## PROBLEM REQUIREMENTS
Only the closing portion of the entries is to be reproduced: the line containing "Blekinge Institute of" through the very last line, exactly as written.

+ + + +

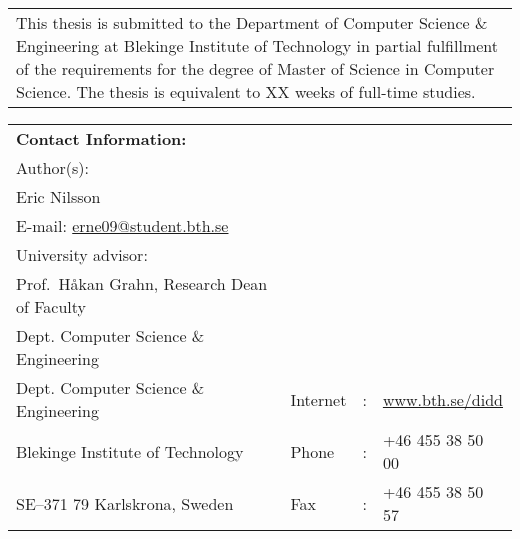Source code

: {\pagestyle{empty}
\changepage{5cm}{1cm}{-0.5cm}{-0.5cm}{}{-2cm}{}{}{}
\noindent%
\begin{tabular}{p{\textwidth}}
{\small This thesis is submitted to the Department of Computer Science \& Engineering at Blekinge
Institute of Technology in partial fulfillment of the requirements for the degree of Master
of Science in Computer Science. The thesis is equivalent to XX weeks of
full-time studies.} %
\end{tabular}

\par\vspace {12cm}

\noindent%
\begin{tabular}{p{}lcl}
\textbf{Contact Information:}\\
Author(s):\\
Eric Nilsson\\
E-mail: \href{mailto:erne09@student.bth.se}{erne09@student.bth.se} \\ %
\par\vspace {5cm}
University advisor:\\
Prof.\ Håkan Grahn, Research Dean of Faculty\\
Dept. Computer Science \& Engineering

\par\vspace {1cm}

\noindent%
 \\
Dept. Computer Science \& Engineering & Internet & : & \href{http://www.bth.se/didd}{www.bth.se/didd}\\
Blekinge Institute of Technology & Phone	& : & +46 455 38 50 00 \\
SE--371 79 Karlskrona, Sweden & Fax & : & +46 455 38 50 57 \\
\end{tabular}
\clearpage
} %

\setcounter{page}{1}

+ + + +

## RESPONSE BOX
Blekinge Institute of Technology & Phone	& : & +46 455 38 50 00 \\
SE--371 79 Karlskrona, Sweden & Fax & : & +46 455 38 50 57 \\
\end{tabular}
\clearpage
} %

\setcounter{page}{1}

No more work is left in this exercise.